Show all lines of the entries in which the word "kernel" is found.

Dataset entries
=== Begin Enclosure ===

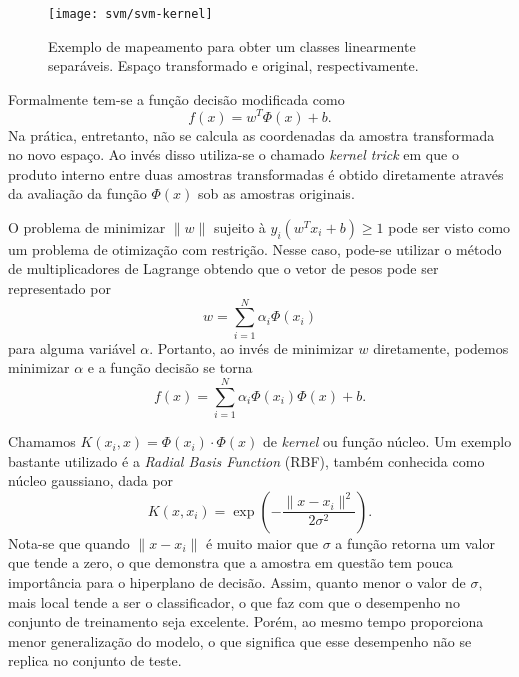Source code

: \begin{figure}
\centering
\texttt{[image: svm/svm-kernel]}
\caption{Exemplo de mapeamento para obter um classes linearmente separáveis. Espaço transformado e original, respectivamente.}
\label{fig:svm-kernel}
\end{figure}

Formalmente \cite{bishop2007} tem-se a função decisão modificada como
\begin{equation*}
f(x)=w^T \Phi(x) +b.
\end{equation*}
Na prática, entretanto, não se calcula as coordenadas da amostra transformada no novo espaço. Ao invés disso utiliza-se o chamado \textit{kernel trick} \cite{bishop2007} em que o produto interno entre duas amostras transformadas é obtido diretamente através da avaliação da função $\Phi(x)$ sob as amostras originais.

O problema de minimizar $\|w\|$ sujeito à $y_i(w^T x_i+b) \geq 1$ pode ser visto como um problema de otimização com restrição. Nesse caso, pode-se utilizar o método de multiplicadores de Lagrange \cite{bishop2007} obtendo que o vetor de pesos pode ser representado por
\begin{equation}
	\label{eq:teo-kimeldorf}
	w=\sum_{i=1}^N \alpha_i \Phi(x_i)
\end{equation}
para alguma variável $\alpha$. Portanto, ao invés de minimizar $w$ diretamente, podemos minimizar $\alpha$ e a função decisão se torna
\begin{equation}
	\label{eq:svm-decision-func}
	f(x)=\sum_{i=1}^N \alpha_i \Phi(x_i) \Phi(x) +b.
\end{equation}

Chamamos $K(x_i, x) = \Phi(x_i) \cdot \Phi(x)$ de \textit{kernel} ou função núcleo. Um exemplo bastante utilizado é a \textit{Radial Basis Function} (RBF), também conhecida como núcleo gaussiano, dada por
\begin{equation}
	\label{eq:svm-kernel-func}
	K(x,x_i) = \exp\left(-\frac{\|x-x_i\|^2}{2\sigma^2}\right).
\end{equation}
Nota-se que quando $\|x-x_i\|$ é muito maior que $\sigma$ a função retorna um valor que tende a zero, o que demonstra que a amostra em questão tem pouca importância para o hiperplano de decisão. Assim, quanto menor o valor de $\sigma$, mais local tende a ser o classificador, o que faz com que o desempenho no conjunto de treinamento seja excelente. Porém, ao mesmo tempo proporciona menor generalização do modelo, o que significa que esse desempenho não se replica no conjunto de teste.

=== End Enclosure ===
=== Begin Enclosure ===

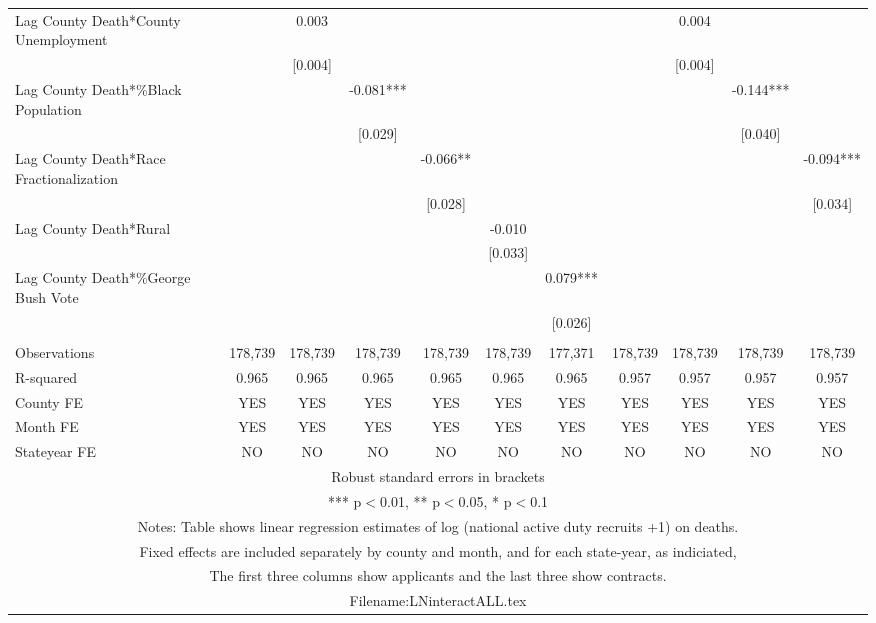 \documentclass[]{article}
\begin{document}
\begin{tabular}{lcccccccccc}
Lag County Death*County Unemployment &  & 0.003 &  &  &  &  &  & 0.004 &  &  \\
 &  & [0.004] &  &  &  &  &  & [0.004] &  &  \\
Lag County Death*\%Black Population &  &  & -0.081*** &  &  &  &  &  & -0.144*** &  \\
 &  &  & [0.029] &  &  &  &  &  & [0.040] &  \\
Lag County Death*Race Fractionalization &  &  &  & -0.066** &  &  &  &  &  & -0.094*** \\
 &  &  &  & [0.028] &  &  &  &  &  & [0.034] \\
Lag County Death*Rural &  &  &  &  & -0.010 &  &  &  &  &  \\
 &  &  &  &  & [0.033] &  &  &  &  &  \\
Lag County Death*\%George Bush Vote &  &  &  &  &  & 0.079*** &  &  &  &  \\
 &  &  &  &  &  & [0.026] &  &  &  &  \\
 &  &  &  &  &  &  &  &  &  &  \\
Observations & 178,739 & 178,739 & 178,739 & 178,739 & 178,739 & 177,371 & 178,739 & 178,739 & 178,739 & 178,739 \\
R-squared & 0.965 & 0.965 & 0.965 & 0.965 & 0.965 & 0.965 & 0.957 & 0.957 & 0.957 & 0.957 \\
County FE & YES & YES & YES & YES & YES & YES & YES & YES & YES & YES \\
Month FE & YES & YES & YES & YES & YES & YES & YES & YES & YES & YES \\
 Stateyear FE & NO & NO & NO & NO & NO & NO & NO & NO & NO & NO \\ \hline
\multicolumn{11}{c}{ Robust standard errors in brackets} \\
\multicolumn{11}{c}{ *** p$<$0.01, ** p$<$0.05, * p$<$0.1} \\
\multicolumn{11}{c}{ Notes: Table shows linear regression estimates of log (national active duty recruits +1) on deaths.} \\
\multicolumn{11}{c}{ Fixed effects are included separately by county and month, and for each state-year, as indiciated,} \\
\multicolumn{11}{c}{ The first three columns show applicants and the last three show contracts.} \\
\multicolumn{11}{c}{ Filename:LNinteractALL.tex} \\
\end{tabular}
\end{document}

=== End Enclosure ===
=== Begin Enclosure ===

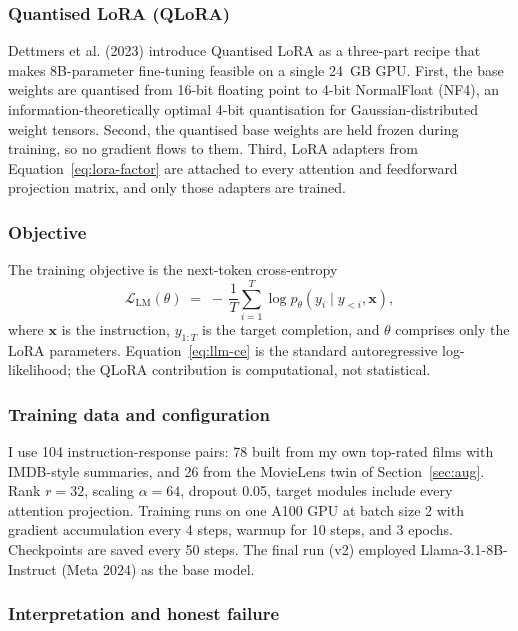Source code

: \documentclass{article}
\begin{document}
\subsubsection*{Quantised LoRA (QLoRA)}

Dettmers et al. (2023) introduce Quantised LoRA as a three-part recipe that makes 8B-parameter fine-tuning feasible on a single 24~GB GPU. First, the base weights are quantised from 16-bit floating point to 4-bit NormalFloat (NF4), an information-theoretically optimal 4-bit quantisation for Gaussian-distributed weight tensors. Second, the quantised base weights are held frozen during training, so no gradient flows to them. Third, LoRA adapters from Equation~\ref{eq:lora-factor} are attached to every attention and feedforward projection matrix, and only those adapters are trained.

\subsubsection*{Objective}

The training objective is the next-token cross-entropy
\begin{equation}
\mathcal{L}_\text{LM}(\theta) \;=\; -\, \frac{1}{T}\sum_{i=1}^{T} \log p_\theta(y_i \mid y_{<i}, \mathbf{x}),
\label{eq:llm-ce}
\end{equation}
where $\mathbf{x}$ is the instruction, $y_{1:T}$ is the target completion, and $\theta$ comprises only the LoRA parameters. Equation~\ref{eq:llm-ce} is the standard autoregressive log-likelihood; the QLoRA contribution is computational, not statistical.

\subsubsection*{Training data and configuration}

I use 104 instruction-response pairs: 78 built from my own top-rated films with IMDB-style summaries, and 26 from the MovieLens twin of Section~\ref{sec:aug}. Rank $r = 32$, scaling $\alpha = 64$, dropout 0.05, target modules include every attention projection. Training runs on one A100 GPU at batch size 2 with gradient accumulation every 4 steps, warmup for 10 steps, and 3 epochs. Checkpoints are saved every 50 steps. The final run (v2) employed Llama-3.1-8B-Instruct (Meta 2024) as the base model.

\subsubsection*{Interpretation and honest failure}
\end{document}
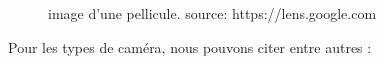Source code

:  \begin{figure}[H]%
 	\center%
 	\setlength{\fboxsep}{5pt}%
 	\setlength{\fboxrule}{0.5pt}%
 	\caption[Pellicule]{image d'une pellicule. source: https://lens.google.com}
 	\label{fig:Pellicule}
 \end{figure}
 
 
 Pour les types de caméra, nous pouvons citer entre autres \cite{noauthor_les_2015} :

=== End Enclosure ===

• _SOLVED PROBLEM_:
\texttt{[image: svm/svm-kernel]}
\label{fig:svm-kernel}
Na prática, entretanto, não se calcula as coordenadas da amostra transformada no novo espaço. Ao invés disso utiliza-se o chamado \textit{kernel trick} \cite{bishop2007} em que o produto interno entre duas amostras transformadas é obtido diretamente através da avaliação da função $\Phi(x)$ sob as amostras originais.
Chamamos $K(x_i, x) = \Phi(x_i) \cdot \Phi(x)$ de \textit{kernel} ou função núcleo. Um exemplo bastante utilizado é a \textit{Radial Basis Function} (RBF), também conhecida como núcleo gaussiano, dada por
	\label{eq:svm-kernel-func}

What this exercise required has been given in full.